21 Feb 2018

Export bar on Turner masterpiece


"Its extraordinary range and depth of colour, and typically inspired and imaginative use of light […] mark this painting out as a masterpiece, but its true greatness lies in the way Turner applies his painterly genius to transform the ruins of the famous fortress into a poetic and symbolic image as resonant then as it is today".

So said Alex Bell, Co-Chairman of Sotheby's International Old Masters Department, when "Ehrenbreitstein" by J. M. W. Turner was offered for sale at auction in July last year. It is perhaps unsurprising that Arts Minister Michael Ellis MP has recently announced a temporary export bar on the work, in the hope that a UK buyer can raise the £18 million required to prevent this "national treasure" from leaving the UK.

Sale of the work and export licence application

"Ehrenbreitstein" shows a ruined fortress on a cliff overlooking the Rhine near Koblenz, Germany.
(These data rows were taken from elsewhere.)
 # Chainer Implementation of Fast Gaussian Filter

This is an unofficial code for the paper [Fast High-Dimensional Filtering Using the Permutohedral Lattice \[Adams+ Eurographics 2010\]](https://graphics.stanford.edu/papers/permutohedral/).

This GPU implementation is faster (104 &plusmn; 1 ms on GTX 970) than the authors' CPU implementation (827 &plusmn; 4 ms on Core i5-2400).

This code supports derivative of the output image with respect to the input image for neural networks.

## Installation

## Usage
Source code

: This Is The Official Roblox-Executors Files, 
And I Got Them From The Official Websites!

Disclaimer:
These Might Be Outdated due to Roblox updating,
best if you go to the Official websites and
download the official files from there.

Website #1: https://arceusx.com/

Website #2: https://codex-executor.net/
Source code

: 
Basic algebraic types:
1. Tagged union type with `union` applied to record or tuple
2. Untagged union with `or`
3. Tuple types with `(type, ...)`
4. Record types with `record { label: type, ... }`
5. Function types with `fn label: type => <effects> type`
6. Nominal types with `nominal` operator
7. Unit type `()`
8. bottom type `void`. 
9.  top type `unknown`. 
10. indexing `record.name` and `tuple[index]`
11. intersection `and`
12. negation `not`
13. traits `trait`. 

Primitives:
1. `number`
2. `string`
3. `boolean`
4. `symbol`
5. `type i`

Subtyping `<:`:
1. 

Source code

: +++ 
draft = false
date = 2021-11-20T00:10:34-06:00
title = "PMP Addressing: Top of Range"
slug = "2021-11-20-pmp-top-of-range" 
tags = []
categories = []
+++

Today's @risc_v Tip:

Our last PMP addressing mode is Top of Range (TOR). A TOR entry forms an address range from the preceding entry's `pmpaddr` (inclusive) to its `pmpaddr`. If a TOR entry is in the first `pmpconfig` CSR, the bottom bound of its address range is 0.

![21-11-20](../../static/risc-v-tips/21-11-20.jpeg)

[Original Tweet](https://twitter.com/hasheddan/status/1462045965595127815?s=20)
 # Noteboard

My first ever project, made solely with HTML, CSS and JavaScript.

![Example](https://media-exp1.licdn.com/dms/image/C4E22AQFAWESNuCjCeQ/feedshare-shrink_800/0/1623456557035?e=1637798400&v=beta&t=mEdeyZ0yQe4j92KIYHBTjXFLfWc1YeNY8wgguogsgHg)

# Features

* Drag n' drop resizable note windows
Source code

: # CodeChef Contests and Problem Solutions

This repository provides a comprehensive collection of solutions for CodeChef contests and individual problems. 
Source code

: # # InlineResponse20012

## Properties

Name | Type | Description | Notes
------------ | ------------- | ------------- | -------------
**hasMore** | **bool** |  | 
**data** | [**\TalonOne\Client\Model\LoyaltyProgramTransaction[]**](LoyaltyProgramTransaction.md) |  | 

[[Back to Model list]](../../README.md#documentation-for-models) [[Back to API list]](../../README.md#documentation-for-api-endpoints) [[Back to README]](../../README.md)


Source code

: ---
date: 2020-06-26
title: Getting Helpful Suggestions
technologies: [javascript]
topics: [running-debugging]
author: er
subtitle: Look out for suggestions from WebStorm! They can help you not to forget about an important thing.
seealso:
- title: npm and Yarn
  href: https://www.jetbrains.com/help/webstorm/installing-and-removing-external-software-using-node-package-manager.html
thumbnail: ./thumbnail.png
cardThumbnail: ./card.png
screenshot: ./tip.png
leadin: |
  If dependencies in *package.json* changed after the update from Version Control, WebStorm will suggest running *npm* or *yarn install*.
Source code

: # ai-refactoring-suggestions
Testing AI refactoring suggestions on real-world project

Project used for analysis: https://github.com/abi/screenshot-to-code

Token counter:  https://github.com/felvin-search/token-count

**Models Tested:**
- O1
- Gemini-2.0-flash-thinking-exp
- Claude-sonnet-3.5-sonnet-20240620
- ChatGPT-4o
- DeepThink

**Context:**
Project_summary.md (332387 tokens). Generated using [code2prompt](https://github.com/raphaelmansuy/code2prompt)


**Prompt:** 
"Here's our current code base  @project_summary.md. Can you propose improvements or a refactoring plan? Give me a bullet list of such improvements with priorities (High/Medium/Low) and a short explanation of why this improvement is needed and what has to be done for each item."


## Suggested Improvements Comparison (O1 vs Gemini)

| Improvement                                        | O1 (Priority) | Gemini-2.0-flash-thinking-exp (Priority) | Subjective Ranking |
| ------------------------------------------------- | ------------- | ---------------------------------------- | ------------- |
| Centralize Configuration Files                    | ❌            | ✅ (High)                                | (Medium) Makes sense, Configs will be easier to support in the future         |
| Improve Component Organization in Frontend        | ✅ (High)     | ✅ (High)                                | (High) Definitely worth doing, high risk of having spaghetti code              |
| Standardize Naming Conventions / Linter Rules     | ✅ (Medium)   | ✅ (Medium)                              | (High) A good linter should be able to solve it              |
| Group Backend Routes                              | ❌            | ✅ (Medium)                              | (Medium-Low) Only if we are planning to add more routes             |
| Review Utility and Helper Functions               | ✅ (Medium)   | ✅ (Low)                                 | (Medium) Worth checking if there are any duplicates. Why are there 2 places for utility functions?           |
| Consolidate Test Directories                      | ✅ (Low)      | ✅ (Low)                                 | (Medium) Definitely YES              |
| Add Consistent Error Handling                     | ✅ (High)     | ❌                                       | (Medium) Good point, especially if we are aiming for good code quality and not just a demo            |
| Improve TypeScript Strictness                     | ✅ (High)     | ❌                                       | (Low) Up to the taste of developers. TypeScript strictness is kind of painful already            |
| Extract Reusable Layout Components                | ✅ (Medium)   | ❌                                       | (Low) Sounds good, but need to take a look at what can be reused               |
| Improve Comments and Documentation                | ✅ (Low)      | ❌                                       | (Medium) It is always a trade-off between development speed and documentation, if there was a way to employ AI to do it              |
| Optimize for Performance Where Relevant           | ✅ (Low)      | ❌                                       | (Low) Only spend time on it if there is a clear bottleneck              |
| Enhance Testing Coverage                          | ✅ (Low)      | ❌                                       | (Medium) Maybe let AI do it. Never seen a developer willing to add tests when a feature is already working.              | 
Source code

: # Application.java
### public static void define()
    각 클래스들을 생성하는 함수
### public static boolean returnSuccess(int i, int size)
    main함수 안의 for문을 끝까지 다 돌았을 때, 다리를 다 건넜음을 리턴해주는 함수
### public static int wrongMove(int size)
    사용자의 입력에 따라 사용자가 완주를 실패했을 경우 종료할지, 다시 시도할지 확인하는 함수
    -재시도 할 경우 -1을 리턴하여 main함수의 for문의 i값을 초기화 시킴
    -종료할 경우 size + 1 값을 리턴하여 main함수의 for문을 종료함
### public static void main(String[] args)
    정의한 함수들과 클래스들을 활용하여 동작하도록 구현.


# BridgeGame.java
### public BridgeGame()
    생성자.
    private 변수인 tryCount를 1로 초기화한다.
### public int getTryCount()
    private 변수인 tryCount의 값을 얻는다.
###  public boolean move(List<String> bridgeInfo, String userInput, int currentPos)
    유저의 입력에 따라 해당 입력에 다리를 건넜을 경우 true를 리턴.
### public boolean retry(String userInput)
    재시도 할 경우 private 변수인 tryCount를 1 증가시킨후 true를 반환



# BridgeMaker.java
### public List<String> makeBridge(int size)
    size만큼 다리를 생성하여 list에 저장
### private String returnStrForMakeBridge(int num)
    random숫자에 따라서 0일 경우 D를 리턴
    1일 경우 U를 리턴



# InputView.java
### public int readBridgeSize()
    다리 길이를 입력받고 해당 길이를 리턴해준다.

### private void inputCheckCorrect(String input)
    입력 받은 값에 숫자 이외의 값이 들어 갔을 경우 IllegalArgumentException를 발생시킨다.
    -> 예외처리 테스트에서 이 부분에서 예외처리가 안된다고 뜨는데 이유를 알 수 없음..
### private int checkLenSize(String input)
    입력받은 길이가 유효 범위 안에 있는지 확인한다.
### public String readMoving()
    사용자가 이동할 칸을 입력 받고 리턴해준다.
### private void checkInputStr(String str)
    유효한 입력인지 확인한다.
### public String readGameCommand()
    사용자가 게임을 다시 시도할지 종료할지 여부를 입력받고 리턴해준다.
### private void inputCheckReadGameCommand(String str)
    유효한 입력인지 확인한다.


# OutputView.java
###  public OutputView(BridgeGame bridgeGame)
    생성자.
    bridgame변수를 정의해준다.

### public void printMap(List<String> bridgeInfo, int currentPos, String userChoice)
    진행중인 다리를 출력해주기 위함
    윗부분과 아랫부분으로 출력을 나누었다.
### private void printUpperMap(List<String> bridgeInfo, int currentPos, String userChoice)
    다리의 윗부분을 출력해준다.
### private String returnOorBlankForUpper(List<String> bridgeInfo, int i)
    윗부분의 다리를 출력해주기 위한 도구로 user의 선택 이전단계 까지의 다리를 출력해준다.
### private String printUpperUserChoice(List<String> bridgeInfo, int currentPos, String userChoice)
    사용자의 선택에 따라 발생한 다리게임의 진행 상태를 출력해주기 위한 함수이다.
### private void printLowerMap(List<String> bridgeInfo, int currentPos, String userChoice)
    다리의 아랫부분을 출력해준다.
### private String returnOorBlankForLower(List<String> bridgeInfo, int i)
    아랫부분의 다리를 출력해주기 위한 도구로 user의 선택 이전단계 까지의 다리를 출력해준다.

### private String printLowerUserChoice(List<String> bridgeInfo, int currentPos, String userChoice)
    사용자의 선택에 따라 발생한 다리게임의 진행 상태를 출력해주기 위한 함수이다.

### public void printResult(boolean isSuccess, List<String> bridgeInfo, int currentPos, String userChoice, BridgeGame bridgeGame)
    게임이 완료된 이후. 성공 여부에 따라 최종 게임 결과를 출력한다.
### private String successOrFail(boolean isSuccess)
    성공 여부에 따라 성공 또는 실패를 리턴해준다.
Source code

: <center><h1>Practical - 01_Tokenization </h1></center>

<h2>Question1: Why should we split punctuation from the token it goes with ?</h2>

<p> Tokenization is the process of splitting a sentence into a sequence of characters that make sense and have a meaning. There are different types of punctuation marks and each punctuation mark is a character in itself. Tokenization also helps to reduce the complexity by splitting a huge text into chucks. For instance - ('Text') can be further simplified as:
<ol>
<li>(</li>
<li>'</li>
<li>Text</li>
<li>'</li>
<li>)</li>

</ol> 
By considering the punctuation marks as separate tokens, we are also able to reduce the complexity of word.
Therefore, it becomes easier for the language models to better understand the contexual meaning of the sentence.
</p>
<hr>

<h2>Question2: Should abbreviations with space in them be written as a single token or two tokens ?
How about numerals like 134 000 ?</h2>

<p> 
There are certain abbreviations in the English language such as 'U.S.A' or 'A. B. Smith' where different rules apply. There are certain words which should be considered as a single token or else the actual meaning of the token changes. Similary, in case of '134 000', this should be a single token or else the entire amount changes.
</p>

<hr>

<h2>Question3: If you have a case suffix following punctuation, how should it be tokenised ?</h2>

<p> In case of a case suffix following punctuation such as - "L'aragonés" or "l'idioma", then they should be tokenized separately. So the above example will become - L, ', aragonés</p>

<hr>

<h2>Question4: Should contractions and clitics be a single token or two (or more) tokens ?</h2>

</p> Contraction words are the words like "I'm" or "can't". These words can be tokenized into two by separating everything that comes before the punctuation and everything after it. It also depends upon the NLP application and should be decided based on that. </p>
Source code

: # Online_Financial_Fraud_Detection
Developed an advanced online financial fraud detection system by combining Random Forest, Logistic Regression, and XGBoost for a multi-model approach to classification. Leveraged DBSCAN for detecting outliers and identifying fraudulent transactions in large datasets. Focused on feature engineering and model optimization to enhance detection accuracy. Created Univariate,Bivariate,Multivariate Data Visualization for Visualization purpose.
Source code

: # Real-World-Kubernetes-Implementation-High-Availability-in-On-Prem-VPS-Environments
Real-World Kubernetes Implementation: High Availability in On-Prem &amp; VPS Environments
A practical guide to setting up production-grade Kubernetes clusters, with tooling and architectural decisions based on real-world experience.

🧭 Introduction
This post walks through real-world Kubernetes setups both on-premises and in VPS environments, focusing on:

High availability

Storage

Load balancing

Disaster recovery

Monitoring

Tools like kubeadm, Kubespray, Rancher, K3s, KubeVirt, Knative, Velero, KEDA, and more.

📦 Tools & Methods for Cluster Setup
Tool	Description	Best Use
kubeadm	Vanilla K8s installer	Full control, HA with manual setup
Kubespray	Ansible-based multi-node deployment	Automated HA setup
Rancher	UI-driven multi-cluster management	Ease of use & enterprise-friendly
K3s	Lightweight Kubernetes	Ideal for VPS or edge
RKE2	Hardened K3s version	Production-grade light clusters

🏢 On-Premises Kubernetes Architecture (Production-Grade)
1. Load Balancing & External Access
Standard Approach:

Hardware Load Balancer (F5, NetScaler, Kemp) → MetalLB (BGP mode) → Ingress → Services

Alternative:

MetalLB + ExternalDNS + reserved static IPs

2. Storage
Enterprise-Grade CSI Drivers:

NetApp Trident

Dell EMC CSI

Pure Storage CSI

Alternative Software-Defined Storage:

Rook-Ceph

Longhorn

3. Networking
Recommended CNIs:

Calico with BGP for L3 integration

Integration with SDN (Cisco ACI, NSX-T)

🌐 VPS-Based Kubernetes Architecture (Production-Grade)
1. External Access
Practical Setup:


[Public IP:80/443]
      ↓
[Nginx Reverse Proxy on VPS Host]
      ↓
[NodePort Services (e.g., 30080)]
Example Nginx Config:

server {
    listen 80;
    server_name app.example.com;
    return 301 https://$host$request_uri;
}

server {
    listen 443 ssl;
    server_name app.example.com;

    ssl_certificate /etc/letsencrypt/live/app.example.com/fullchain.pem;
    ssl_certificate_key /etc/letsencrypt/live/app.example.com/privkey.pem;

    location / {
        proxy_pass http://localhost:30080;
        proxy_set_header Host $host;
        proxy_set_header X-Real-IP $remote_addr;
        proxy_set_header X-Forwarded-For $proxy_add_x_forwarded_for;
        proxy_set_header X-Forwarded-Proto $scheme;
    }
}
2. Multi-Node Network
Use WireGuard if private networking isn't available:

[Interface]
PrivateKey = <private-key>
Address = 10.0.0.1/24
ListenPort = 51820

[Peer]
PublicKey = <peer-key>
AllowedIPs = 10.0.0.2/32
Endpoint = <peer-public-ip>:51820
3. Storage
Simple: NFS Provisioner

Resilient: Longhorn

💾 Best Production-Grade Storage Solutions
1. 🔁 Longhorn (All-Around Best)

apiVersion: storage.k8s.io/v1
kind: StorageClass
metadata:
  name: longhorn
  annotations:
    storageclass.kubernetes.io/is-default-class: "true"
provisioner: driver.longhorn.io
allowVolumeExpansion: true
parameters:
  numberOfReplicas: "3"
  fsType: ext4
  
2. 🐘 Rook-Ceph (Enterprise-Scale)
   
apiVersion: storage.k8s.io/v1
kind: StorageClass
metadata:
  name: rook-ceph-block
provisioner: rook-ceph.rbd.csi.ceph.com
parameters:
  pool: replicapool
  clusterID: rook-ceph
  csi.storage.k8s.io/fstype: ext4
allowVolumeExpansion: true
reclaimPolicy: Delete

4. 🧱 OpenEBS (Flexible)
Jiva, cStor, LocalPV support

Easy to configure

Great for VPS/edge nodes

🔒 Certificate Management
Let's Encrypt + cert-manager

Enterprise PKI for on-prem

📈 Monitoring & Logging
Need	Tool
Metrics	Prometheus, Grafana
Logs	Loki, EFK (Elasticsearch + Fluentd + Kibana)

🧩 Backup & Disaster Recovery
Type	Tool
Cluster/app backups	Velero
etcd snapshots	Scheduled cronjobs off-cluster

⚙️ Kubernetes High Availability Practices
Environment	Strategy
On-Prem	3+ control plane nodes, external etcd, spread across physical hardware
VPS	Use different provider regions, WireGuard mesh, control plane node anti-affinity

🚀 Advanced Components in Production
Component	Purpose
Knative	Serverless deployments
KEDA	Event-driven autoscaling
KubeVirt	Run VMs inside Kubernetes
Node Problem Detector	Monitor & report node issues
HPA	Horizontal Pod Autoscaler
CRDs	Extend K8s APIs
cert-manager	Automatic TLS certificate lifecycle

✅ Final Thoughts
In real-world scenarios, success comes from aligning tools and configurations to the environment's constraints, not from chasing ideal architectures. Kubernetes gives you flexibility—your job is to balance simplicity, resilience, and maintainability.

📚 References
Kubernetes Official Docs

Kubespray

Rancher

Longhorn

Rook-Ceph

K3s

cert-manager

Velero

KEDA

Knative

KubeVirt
To the left is the grave of General Francois-Séverin Marceau-Desgraviers, a hero of the French Revolutionary Army who was immortalized in Byron's "Childe Harold's Pilgrimage". The painting was first exhibited at the Royal Academy of Arts in 1835. Turner quoted from Byron's poem in the Academy's catalogue. It is the only painting Turner produced of Ehrenbreitstein in oil (rather than the usual watercolour) and served as the direct model for a reproductive engraving by John Pye.

On 7 July 2017, the painting was sold at a Sotheby's Old Masters auction to an undisclosed foreign buyer, having been widely touted as one of Turner's finest works still in private hands.

An export licence application to the Arts Council England followed (the "Application"). The Application listed the value of the work as £19,283,750 (which represented the £17 million hammer price plus fees).

Application of the Waverley Criteria

As is usual, the Application was reviewed first by an Arts Council Expert Adviser, who then referred the Application to the Reviewing Committee on the Export of Works of Art and Objects of Cultural Interest ("RCEWA"). Both the Expert Adviser and the RCEWA were required to consider whether "Ehrenbreitstein" is a national treasure according to the following criteria (known as the "Waverley Criteria"):

  • Is it so closely connected with our history and national life that its departure would be a misfortune?
  • Is it of outstanding aesthetic importance?
  • Is it of outstanding significance for the study of some particular branch of art, learning or history?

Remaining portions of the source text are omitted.